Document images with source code
════════════════════

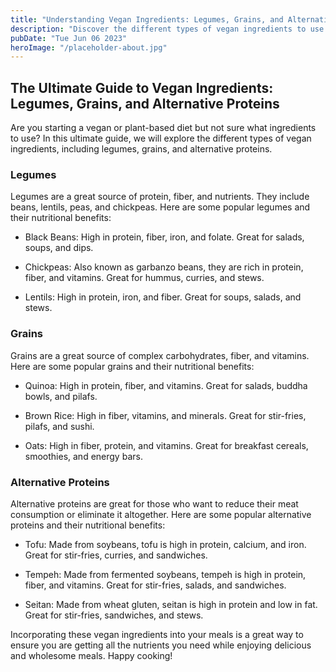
 ```yaml
---
title: "Understanding Vegan Ingredients: Legumes, Grains, and Alternative Proteins"
description: "Discover the different types of vegan ingredients to use in your plant-based cooking. Learn about legumes, grains, and alternative proteins in this ultimate guide to vegan ingredients."
pubDate: "Tue Jun 06 2023"
heroImage: "/placeholder-about.jpg"
---
```


## The Ultimate Guide to Vegan Ingredients: Legumes, Grains, and Alternative Proteins

 Are you starting a vegan or plant-based diet but not sure what ingredients to use? In this ultimate guide, we will explore the different types of vegan ingredients, including legumes, grains, and alternative proteins. 

 ### Legumes

 Legumes are a great source of protein, fiber, and nutrients. They include beans, lentils, peas, and chickpeas. Here are some popular legumes and their nutritional benefits:

 - Black Beans: High in protein, fiber, iron, and folate. Great for salads, soups, and dips. 

 - Chickpeas: Also known as garbanzo beans, they are rich in protein, fiber, and vitamins. Great for hummus, curries, and stews. 

 - Lentils: High in protein, iron, and fiber. Great for soups, salads, and stews. 

 ### Grains

 Grains are a great source of complex carbohydrates, fiber, and vitamins. Here are some popular grains and their nutritional benefits:

 - Quinoa: High in protein, fiber, and vitamins. Great for salads, buddha bowls, and pilafs. 

 - Brown Rice: High in fiber, vitamins, and minerals. Great for stir-fries, pilafs, and sushi. 

 - Oats: High in fiber, protein, and vitamins. Great for breakfast cereals, smoothies, and energy bars. 

 ### Alternative Proteins

 Alternative proteins are great for those who want to reduce their meat consumption or eliminate it altogether. Here are some popular alternative proteins and their nutritional benefits:

 - Tofu: Made from soybeans, tofu is high in protein, calcium, and iron. Great for stir-fries, curries, and sandwiches. 

 - Tempeh: Made from fermented soybeans, tempeh is high in protein, fiber, and vitamins. Great for stir-fries, salads, and sandwiches. 

 - Seitan: Made from wheat gluten, seitan is high in protein and low in fat. Great for stir-fries, sandwiches, and stews. 

 Incorporating these vegan ingredients into your meals is a great way to ensure you are getting all the nutrients you need while enjoying delicious and wholesome meals. Happy cooking! 
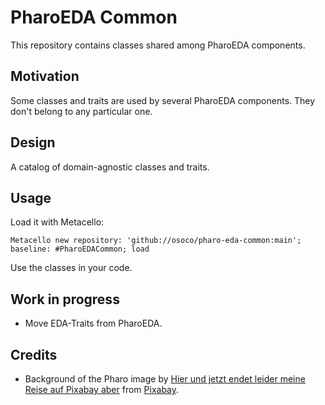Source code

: # PharoEDA Common

This repository contains classes shared among PharoEDA components.

## Motivation

Some classes and traits are used by several PharoEDA components. They don't belong to any particular one.

## Design

A catalog of domain-agnostic classes and traits.

## Usage

Load it with Metacello:

```smalltalk
Metacello new repository: 'github://osoco/pharo-eda-common:main'; baseline: #PharoEDACommon; load
```

Use the classes in your code.

## Work in progress

- Move EDA-Traits from PharoEDA.

## Credits

- Background of the Pharo image by <a href="https://pixabay.com/users/alexas_fotos-686414/?utm_source=link-attribution&amp;utm_medium=referral&amp;utm_campaign=image&amp;utm_content=3223941">Hier und jetzt endet leider meine Reise auf Pixabay aber</a> from <a href="https://pixabay.com/?utm_source=link-attribution&amp;utm_medium=referral&amp;utm_campaign=image&amp;utm_content=3223941">Pixabay</a>.
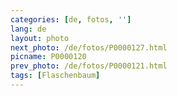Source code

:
 ```yaml
---
categories: [de, fotos, '']
lang: de
layout: photo
next_photo: /de/fotos/P0000127.html
picname: P0000120
prev_photo: /de/fotos/P0000121.html
tags: [Flaschenbaum]
---
```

════════════════════

In the data above, start at the line holding "- Lentils: High" and stop after the line holding "## Work in progress"; write out those lines exactly, without pictures.

→ **Answer for the task**
 - Lentils: High in protein, iron, and fiber. Great for soups, salads, and stews. 

 ### Grains

 Grains are a great source of complex carbohydrates, fiber, and vitamins. Here are some popular grains and their nutritional benefits:

 - Quinoa: High in protein, fiber, and vitamins. Great for salads, buddha bowls, and pilafs. 

 - Brown Rice: High in fiber, vitamins, and minerals. Great for stir-fries, pilafs, and sushi. 

 - Oats: High in fiber, protein, and vitamins. Great for breakfast cereals, smoothies, and energy bars. 

 ### Alternative Proteins

 Alternative proteins are great for those who want to reduce their meat consumption or eliminate it altogether. Here are some popular alternative proteins and their nutritional benefits:

 - Tofu: Made from soybeans, tofu is high in protein, calcium, and iron. Great for stir-fries, curries, and sandwiches. 

 - Tempeh: Made from fermented soybeans, tempeh is high in protein, fiber, and vitamins. Great for stir-fries, salads, and sandwiches. 

 - Seitan: Made from wheat gluten, seitan is high in protein and low in fat. Great for stir-fries, sandwiches, and stews. 

 Incorporating these vegan ingredients into your meals is a great way to ensure you are getting all the nutrients you need while enjoying delicious and wholesome meals. Happy cooking! 
Source code

: # PharoEDA Common

This repository contains classes shared among PharoEDA components.

## Motivation

Some classes and traits are used by several PharoEDA components. They don't belong to any particular one.

## Design

A catalog of domain-agnostic classes and traits.

## Usage

Load it with Metacello:

```smalltalk
Metacello new repository: 'github://osoco/pharo-eda-common:main'; baseline: #PharoEDACommon; load
```

Use the classes in your code.

## Work in progress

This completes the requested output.